‘As the waves of the sea seek to cover the sands, so does impatience endeaver to hide the wisdom of man.’– Anonymous
My husband took me out to have breakfast this morning. We took his truck because he needed to get gas while we were out and about.
It didn’t matter where we went, what intersection we went through, what line we stood in. Everywhere was a wait. It didn’t take long before both of us began to feel impatient and frustrated. We smiled, and nudged our way through people who just decided to stand in our way, to not move even though they knew we were on our way to somewhere very important, and whose entertainment today was to simply get on our last nerve.
You may think I am exaggerating to make my point, but I assure you, I am not. I became upset, and just wanted to go home. There would be nobody there to fuel my impatience. Nobody would get in my way at home. I would be in charge! Yeah, right.

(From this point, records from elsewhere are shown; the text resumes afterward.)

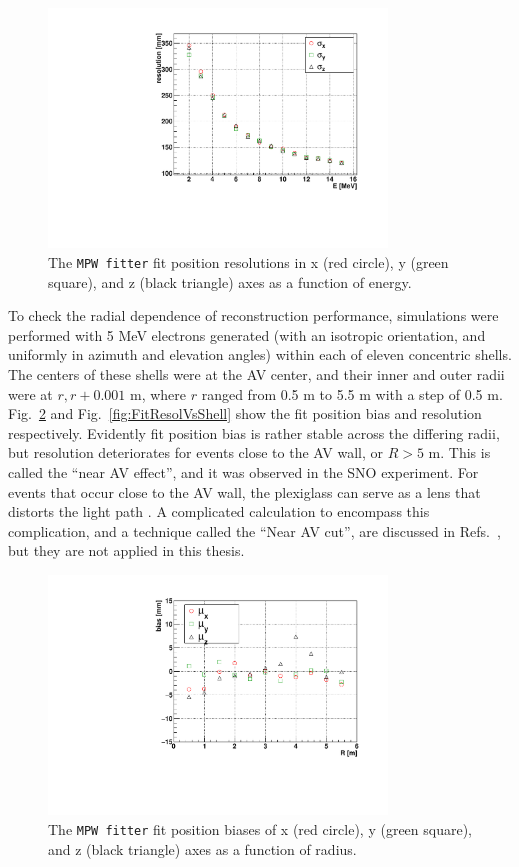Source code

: \begin{figure}[htbp]
	\centering	
	\includegraphics[width=9cm]{MPW_isoFill_posResolVsE.pdf}
	\caption[The \texttt{MPW fitter} fit position resolutions ($\sigma_{x,y,z}$) as a function of energy.]{The \texttt{MPW fitter} fit position resolutions in x (red circle), y (green square), and z (black triangle) axes as a function of energy.}
	\label{fig:MPWposResol_isoFill}
\end{figure}

To check the radial dependence of reconstruction performance, simulations were performed with 5 MeV electrons generated (with an isotropic orientation, and uniformly in azimuth and elevation angles) within each of eleven concentric shells. The centers of these shells were at the AV center, and their inner and outer radii were at $r, r+0.001$ m, where $r$ ranged from 0.5 m to 5.5 m with a step of 0.5 m. Fig.~\ref{fig:FitBiasVsShell} and Fig.~\ref{fig:FitResolVsShell} show the fit position bias and resolution respectively. Evidently fit position bias is rather stable across the differing radii, but resolution deteriorates for events close to the AV wall, or $R>5$ m. This is called the ``near AV effect'', and it was observed in the SNO experiment. For events that occur close to the AV wall, the plexiglass can serve as a lens that distorts the light path \cite{brice1996monte}. A complicated calculation to encompass this complication, and a technique called the ``Near AV cut'', are discussed in Refs.~\cite{coulter2013modelling,jones2011background}, but they are not applied in this thesis. 

\begin{figure}[htbp]
	\centering	
	\includegraphics[width=9cm]{shellTest_RvsBias.pdf}
	\caption[The \texttt{MPW fitter} fit position biases ($\mu_{x,y,z}$) as a function of energies.]{The \texttt{MPW fitter} fit position biases of x (red circle), y (green square), and z (black triangle) axes as a function of radius.}
	\label{fig:FitBiasVsShell}
\end{figure}

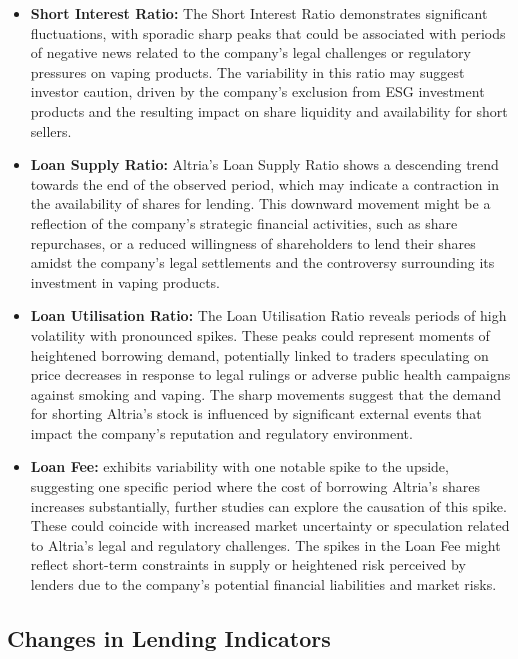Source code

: \begin{itemize}
	\item\textbf{Short Interest Ratio:} The Short Interest Ratio demonstrates significant fluctuations, with sporadic sharp peaks that could be associated with periods of negative news related to the company’s legal challenges or regulatory pressures on vaping products. The variability in this ratio may suggest investor caution, driven by the company's exclusion from ESG investment products and the resulting impact on share liquidity and availability for short sellers.
	\item\textbf{Loan Supply Ratio:} Altria's Loan Supply Ratio shows a descending trend towards the end of the observed period, which may indicate a contraction in the availability of shares for lending. This downward movement might be a reflection of the company's strategic financial activities, such as share repurchases, or a reduced willingness of shareholders to lend their shares amidst the company's legal settlements and the controversy surrounding its investment in vaping products.
	\item\textbf{Loan Utilisation Ratio:} The Loan Utilisation Ratio reveals periods of high volatility with pronounced spikes. These peaks could represent moments of heightened borrowing demand, potentially linked to traders speculating on price decreases in response to legal rulings or adverse public health campaigns against smoking and vaping. The sharp movements suggest that the demand for shorting Altria's stock is influenced by significant external events that impact the company's reputation and regulatory environment.
	\item\textbf{Loan Fee:} exhibits variability with one notable spike to the upside, suggesting one specific period where the cost of borrowing Altria's shares increases substantially, further studies can explore the causation of this spike. These could coincide with increased market uncertainty or speculation related to Altria’s legal and regulatory challenges. The spikes in the Loan Fee might reflect short-term constraints in supply or heightened risk perceived by lenders due to the company's potential financial liabilities and market risks.
\end{itemize}

\subsection{Changes in Lending Indicators}

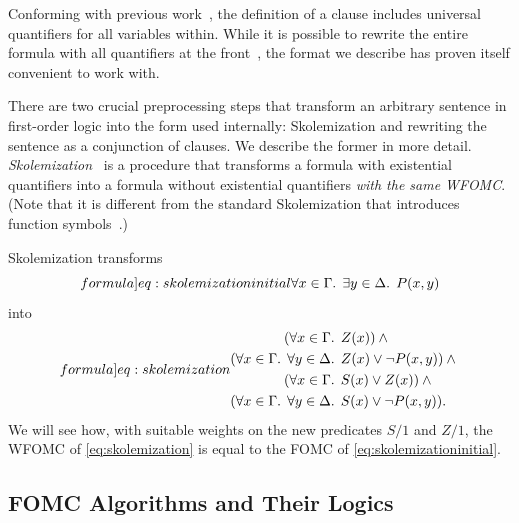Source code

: \documentclass[a4paper,UKenglish,cleveref, autoref, thm-restate]{lipics-v2021}
\begin{document}
\begin{remark*}
  Conforming with previous work~\cite{DBLP:conf/ijcai/BroeckTMDR11}, the
  definition of a clause includes universal quantifiers for all variables
  within. While it is possible to rewrite the entire formula with all
  quantifiers at the front~\cite{hinman2018fundamentals}, the format we describe
  has proven itself convenient to work with.
\end{remark*}

There are two crucial preprocessing steps that transform an arbitrary sentence
in first-order logic into the form used internally: Skolemization and rewriting
the sentence as a conjunction of clauses. We describe the former in more detail.
\emph{Skolemization}~\cite{DBLP:conf/kr/BroeckMD14} is a procedure that
transforms a formula with existential quantifiers into a formula without
existential quantifiers \emph{with the same WFOMC}. (Note that it is different
from the standard Skolemization that introduces function
symbols~\cite{DBLP:books/daglib/0030198}.)

\begin{example}
  Skolemization transforms
  \begin{equation}\label[formula]{eq:skolemizationinitial}
    \forall x \in \Gamma\text{. }\exists y \in \Delta\text{. } P(x, y)
  \end{equation}
  into
  \begin{equation}\label[formula]{eq:skolemization}
    \begin{aligned}
      (\forall x \in \Gamma\text{. } &Z(x))\land{}\\
      (\forall x \in \Gamma\text{. } \forall y \in \Delta\text{. } &Z(x) \lor \neg P(x, y))\land{}\\
      (\forall x \in \Gamma\text{. } &S(x) \lor Z(x))\land{}\\
      (\forall x \in \Gamma\text{. } \forall y \in \Delta\text{. } &S(x) \lor \neg P(x, y)).
    \end{aligned}
  \end{equation}
  We will see how, with suitable weights on the new predicates $S/1$ and $Z/1$,
  the WFOMC of \cref{eq:skolemization} is equal to the FOMC of
  \cref{eq:skolemizationinitial}.
\end{example}

\subsection{FOMC Algorithms and Their Logics}\label{sec:threelogics}
\end{document}
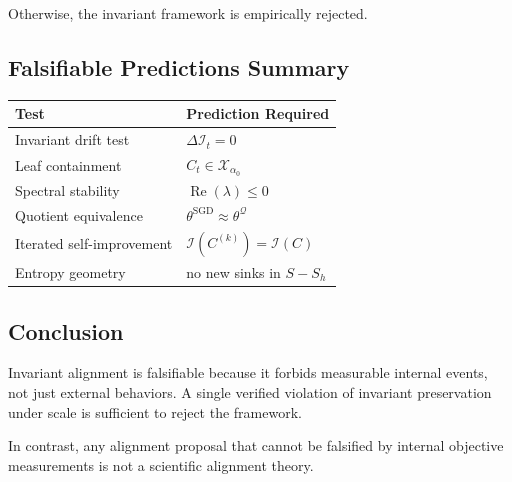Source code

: \documentclass[11pt,a4paper]{article}
\theoremstyle{plain}
\theoremstyle{definition}
\theoremstyle{remark}
\numberwithin{equation}{section}
\begin{document}
Otherwise, the invariant framework is empirically rejected.

\subsection{Falsifiable Predictions Summary}

\begin{table}[H]
\centering
\begin{tabular}{l l}
\toprule
Test & Prediction Required \\
\midrule
Invariant drift test & $\Delta \mathcal{I}_t = 0$ \\
Leaf containment & $C_t \in \mathcal{X}_{\alpha_0}$ \\
Spectral stability & $\operatorname{Re}(\lambda) \le 0$ \\
Quotient equivalence & $\theta^{\text{SGD}} \approx \theta^{\mathcal{Q}}$ \\
Iterated self-improvement & $\mathcal{I}(C^{(k)}) = \mathcal{I}(C)$ \\
Entropy geometry & no new sinks in $S - S_h$ \\
\bottomrule
\end{tabular}
\end{table}

\subsection{Conclusion}

Invariant alignment is falsifiable because it forbids measurable internal events, not just external behaviors.  
A single verified violation of invariant preservation under scale is sufficient to reject the framework.

In contrast, any alignment proposal that cannot be falsified by internal objective measurements is not a scientific alignment theory.
\end{document}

We got home, and immediately my BIG dog decided to jump all over me and nearly knocked me down. I let him outside, and while gathering laundry to wash, I heard my husband hollering at me from our back yard. I dropped everything, ran out on the deck, and saw he was weed-eating along our fence. And of course, our BIG dog was chasing him along it, barking and causing a ruckus.
What’s my point? Once I finally got the dog settled down, once I got my laundry started, the dishwasher loaded, once I got the finished laundry put away, I sat down. And I thought about what I would write about today. And then the VOICE spoke to me. You know the one, the small, still VOICE that is louder than any bullhorn ever invented. And the message was clear. ‘They were you.’ What?’, I asked. ‘Who was me?’ ‘The people, and even the dog. They were you.’ Immediately I became contrite. Because He was absolutely right.
I realized that I often act like those people did today. I act without regard for feelings, with the selfish assumption that my plans are more important than other peoples plans. I often set out with purpose to accomplish what I have to do. While that is not a bad thing, it is the way I do it that might be.
So now, as I prepare to go to the grocery, where I will experience more of the same stress as this morning, I will be intentional and show mercy and grace, and take a big breath and smile. I must show Jesus. Not just when I’m happy and all is going my way, but in those times when life slows my pace.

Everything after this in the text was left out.